La face cachée de la métropolisation : l’émergence de risques systémiques
La métropolisation tend à concentrer les populations et les richesses sur des espaces agglomérés. Elle s’intensifie en France depuis une quinzaine d’année et explique selon nous l’émergence ou l’intensification d’un certain nombre de risques.
Le refus de la densité : la question posée est celle du niveau de densité acceptable, objectivement ou subjectivement, par les populations. Force est de constater que les résistances aux projets de développement urbain s’intensifient au cours des dernières années.
La question du développement durable : l’espace disponible est de plus en plus rare. La compétition pour son affectation entre des vocations résidentielles, économiques ou écologiques s’intensifie. Les luttes générées par les méga-opérations comme Notre-Dame des Landes ou Europa City, mais aussi par des projets plus petits, montrent que les projets ne peuvent plus sous-estimer les questions de développement durable.
L’exposition aux risques industriels ou naturels : la pression foncière amène les pouvoirs publics à faire de plus en plus le pari du développement urbain en zones de risques. La transformation de sites industriels ou inondables en nouveaux quartiers d’habitat l’illustre bien.
Les fractures territoriales : le creusement des écarts entre les territoires et au sein des territoires génère des tensions entre populations. Même lorsque des secteurs historiquement « périphériques » commencent à profiter du dynamisme métropolitain, ils constatent des phénomènes de décrochage d’une partie des habitants qui ne peuvent pas accéder aux nouveaux emplois qualifiés.
Le risque sécuritaire : la conception urbaine se fait aujourd’hui sous la pression de risques extrêmes (terrorisme, émeutes urbaines) ou de plus basse intensité (délinquance, occupations illicites). Ceci concerne bien entendu les grands projets (on pense ici au réseau Grand Paris Express ou encore à l’organisation des Jeux Olympiques 2024) mais aussi les opérations de dimension plus réduite.

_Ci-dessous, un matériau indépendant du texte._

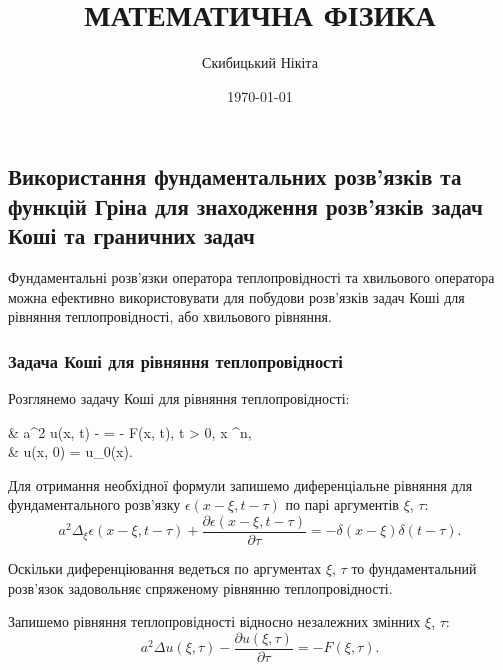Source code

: 

\title{{\Huge МАТЕМАТИЧНА ФІЗИКА}}
\author{Скибицький Нікіта}
\date{\today}





\tableofcontents

\setcounter{section}{4}
\setcounter{subsection}{2}
\setcounter{subsubsection}{5}
\setcounter{theorem}{29}
\setcounter{equation}{64}

\subsection{Використання фундаментальних розв'язків та \allowbreak функцій Гріна для знаходження розв'язків задач Коші та граничних задач}

Фундаментальні розв'язки оператора теплопровідності та хвильового оператора можна ефективно  використовувати для побудови розв'язків задач Коші для рівняння теплопровідності, або хвильового рівняння.

\subsubsection{Задача Коші для рівняння теплопровідності}

\begin{example}
	Розглянемо задачу Коші для рівняння теплопровідності:
	\begin{system}
		& a^2 \Delta u(x, t) -  = - F(x, t), \quad t > 0, \quad x \in \RR^n, \\
		& u(x, 0) = u_0(x).
	\end{system}
\end{example}

Для отримання необхідної формули запишемо диференціальне рівняння для фундаментального розв'язку $\epsilon(x - \xi, t - \tau)$ по парі аргументів $\xi$, $\tau$:
\begin{equation}
	\label{eq:3.3.2}
	a^2 \Delta_\xi \epsilon(x - \xi, t - \tau) + \frac{\partial \epsilon(x - \xi, t - \tau)}{\partial \tau} = - \delta(x - \xi) \delta(t - \tau).
\end{equation}

\begin{remark}
	Оскільки диференціювання ведеться по аргументах $\xi$, $\tau$ то фундаментальний розв'язок задовольняє спряженому рівнянню теплопровідності.
\end{remark}

Запишемо рівняння теплопровідності відносно незалежних змінних $\xi$, $\tau$:
\begin{equation}
	a^2 \Delta u(\xi, \tau) - \frac{\partial u(\xi, \tau)}{\partial \tau} = - F(\xi, \tau).
\end{equation}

Les risques institutionnels et financiers : les projets urbains s’inscrivent dans un contexte institutionnel qui était déjà complexe et qui n’a pas été simplifié par les dernières réformes. Il faut y ajouter la crise des finances locales. La prise de décision s’en ressent et les engagements sont plus… volatils.
La métropolisation provoque en outre une combinaison des risques entre eux, aboutissant à un risque systémique. Enfin, au-delà des niveaux de risques « objectifs », il faut aussi prendre en compte, pour caractériser la vulnérabilité des territoires, le fait que les populations sont aujourd’hui plus intolérantes aux risques (sanitaires, écologiques…) que par le passé et qu’elles émettent plus de doutes sur la capacité des institutions à les informer et à les protéger. Dans ce contexte, l’émergence du terme de résilience dans le champ de l’aménagement apparaît comme une tentative de réponse à l’inquiétude croissante des citoyens.

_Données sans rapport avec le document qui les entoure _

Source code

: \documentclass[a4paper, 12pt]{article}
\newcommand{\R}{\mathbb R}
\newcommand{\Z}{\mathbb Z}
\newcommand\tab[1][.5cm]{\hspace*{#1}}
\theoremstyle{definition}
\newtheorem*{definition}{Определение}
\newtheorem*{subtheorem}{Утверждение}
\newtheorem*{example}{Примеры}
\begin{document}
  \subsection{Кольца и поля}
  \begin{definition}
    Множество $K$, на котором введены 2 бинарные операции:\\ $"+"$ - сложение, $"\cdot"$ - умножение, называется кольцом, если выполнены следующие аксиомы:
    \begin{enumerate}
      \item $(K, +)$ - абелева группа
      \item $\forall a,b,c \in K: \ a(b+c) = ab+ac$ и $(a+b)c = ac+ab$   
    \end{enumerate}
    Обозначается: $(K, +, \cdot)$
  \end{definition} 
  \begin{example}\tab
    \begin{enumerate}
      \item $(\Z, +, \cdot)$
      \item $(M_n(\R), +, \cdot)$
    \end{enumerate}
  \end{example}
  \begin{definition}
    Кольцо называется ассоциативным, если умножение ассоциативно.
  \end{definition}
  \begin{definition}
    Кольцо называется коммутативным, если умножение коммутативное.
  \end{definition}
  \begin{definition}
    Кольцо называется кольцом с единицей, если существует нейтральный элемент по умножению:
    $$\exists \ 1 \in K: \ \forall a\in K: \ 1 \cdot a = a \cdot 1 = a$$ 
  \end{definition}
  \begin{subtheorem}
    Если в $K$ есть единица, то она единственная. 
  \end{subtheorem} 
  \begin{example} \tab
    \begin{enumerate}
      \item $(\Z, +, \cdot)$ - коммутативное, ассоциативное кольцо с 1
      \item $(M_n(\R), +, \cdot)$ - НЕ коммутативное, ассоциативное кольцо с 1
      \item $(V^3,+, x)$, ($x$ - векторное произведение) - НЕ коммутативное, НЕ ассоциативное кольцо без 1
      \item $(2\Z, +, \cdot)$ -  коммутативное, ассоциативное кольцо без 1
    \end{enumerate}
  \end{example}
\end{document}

Concevoir des projets résilients : vers une nouvelle approche de la gouvernance urbaine
De manière générale, la fabrique de la ville s’appuie encore très largement sur des modèles de planification assez rigides où il faut afficher ses certitudes et dans lesquels le risque est minimisé. En outre, les interventions séquentielles et en silo des différents acteurs (collectivités, aménageurs, maîtres d’oeuvre, promoteurs, constructeurs, utilisateurs…) conduisent souvent à considérer que « le risque, c’est le problème de l’autre ». Peut-on faire autrement ?
Assumer que le risque est l’affaire de tous
Il faut pouvoir assumer dès la conception du projet l’existence de risques majeurs, mesurer leur probabilité et leurs impacts, identifier ce qui rend le projet plus ou moins vulnérable, et enfin élaborer une stratégie coopérative de gestion des risques, en allant jusqu’à imaginer et négocier en amont d’éventuels recalibrages du projet (modifications de la programmation, du calendrier ou du coût).

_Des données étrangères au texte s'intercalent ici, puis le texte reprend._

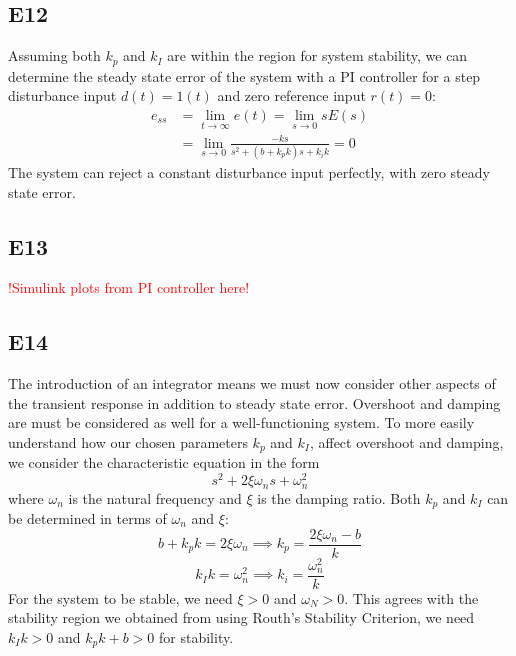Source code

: \documentclass[11pt,titlepage]{article}
\begin{document}
	\subsection*{E12}
		Assuming both $k_p$ and $k_I$ are within the region for system stability, we can determine the steady state error of the system with a PI controller for a step disturbance input $d(t)=1(t)$ and zero reference input $r(t)=0$:
	\begin{align}
		e_{ss}&=\lim_{t\to \infty}e(t)=\lim_{s\to 0}sE(s)\\
		&=\lim_{s\to 0}\frac{-ks}{s^2+(b+k_pk)s+k_ik}=0
	\end{align}
	The system can reject a constant disturbance input perfectly, with zero steady state error. 
	
	\subsection*{E13}
	\textcolor{red}{!Simulink plots from PI controller here!}
	
	\subsection*{E14}
		The introduction of an integrator means we must now consider other aspects of the transient response in addition to steady state error. Overshoot and damping are must be considered as well for a well-functioning system. To more easily understand how our chosen parameters $k_p$ and $k_I$, affect overshoot and damping, we consider the characteristic equation in the form 
	\begin{equation}
		s^2+2\xi\omega_ns+\omega_n^2
	\end{equation} 
	where $\omega_n$ is the natural frequency and $\xi$ is the damping ratio.
	Both $k_p$ and $k_I$ can be determined in terms of $\omega_n$ and $\xi$:
	\begin{equation}
		b+k_pk=2\xi \omega_n \implies k_p=\frac{2\xi \omega_n-b}{k}
	\end{equation}
	\begin{equation}
		k_Ik=\omega_n^2 \implies k_i=\frac{\omega_n^2}{k}
	\end{equation}
	For the system to be stable, we need $\xi >0$ and $\omega_N >0$. This agrees with the stability region we obtained from using Routh's Stability Criterion, we need $k_Ik>0$ and $k_pk+b>0$ for stability.
	
\end{document}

Protection ou résilience ?
Les parties prenantes du projet doivent ensuite choisir entre protection et résilience, autrement dit entre suppression du risque et acceptation / dépassement de celui-ci. Prenons à nouveau l’exemple du risque inondation. La ville de Paris a choisi une stratégie de protection par l’endiguement. Cette option n’est pas possible à grande échelle car elle accroît l’intensité de la crue dans les territoires adjacents. Ailleurs, il faut donc imaginer des quartiers résilients qui seront un jour ou l’autre dans l’eau. Aux Ardoines, à Vitry-sur-Seine, c’est cette option qui a été retenue, notamment grâce à la mise en place de voiries réhaussées qui permettront d’évacuer et/ou de ravitailler les populations. Pour autant, ce système pose bien d’autres questions, comme la gestion des interfaces entre ville haute et ville basse. De manière générale, le choix de la résilience est donc aussi celui d’une plus grande complexité.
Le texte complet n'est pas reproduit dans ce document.